:: Supplied data ::
· · · · ·
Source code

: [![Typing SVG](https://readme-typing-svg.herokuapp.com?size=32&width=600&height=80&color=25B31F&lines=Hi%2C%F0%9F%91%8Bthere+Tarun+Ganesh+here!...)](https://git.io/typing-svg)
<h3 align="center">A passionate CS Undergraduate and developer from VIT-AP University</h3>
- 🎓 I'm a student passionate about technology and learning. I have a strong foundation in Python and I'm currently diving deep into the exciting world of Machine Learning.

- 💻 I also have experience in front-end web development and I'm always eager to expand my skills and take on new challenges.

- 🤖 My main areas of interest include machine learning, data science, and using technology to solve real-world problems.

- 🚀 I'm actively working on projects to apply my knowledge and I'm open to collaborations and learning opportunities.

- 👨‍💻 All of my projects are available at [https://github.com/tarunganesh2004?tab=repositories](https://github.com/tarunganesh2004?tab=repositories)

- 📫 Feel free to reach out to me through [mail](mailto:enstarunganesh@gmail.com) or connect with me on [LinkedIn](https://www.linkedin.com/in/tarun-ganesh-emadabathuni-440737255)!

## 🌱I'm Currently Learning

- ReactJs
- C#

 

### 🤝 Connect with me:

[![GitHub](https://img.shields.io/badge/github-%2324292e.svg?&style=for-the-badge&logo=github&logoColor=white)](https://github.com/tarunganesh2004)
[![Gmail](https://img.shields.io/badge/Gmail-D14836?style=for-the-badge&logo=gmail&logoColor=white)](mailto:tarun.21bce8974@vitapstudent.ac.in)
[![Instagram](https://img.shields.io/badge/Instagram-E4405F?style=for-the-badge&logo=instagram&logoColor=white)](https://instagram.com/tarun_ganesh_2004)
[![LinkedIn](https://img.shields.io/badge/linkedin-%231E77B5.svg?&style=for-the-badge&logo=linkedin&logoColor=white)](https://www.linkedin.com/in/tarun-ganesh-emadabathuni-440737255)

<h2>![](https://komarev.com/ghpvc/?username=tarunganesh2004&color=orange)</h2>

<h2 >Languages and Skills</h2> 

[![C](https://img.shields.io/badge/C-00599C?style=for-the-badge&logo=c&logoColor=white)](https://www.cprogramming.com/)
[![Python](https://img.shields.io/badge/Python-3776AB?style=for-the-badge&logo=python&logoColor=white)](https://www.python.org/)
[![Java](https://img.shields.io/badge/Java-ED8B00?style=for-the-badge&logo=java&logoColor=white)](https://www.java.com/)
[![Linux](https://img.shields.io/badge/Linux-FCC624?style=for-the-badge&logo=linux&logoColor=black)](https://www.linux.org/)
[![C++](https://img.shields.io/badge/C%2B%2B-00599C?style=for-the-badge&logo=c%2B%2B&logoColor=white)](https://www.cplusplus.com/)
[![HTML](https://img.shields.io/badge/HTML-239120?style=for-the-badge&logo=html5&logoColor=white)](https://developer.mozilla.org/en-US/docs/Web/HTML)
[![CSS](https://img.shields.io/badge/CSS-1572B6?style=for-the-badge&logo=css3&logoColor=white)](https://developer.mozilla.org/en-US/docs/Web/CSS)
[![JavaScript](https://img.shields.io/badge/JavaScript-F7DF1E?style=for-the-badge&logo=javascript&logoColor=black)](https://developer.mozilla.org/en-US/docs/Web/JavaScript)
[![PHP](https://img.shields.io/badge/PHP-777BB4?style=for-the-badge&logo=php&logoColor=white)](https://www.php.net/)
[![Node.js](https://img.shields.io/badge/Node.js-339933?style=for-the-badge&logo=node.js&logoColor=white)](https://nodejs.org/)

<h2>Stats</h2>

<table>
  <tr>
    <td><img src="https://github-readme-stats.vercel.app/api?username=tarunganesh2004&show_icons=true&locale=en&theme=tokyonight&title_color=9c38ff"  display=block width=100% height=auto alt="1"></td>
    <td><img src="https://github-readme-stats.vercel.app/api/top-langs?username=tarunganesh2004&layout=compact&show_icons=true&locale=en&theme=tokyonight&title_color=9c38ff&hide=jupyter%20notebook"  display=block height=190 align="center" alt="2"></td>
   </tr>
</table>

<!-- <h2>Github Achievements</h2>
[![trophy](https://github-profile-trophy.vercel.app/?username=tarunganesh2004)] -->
· · · · ·
In the records above, find the lines containing "Python" and copy them.

- 🎓 I'm a student passionate about technology and learning. I have a strong foundation in Python and I'm currently diving deep into the exciting world of Machine Learning.
[![Python](https://img.shields.io/badge/Python-3776AB?style=for-the-badge&logo=python&logoColor=white)](https://www.python.org/)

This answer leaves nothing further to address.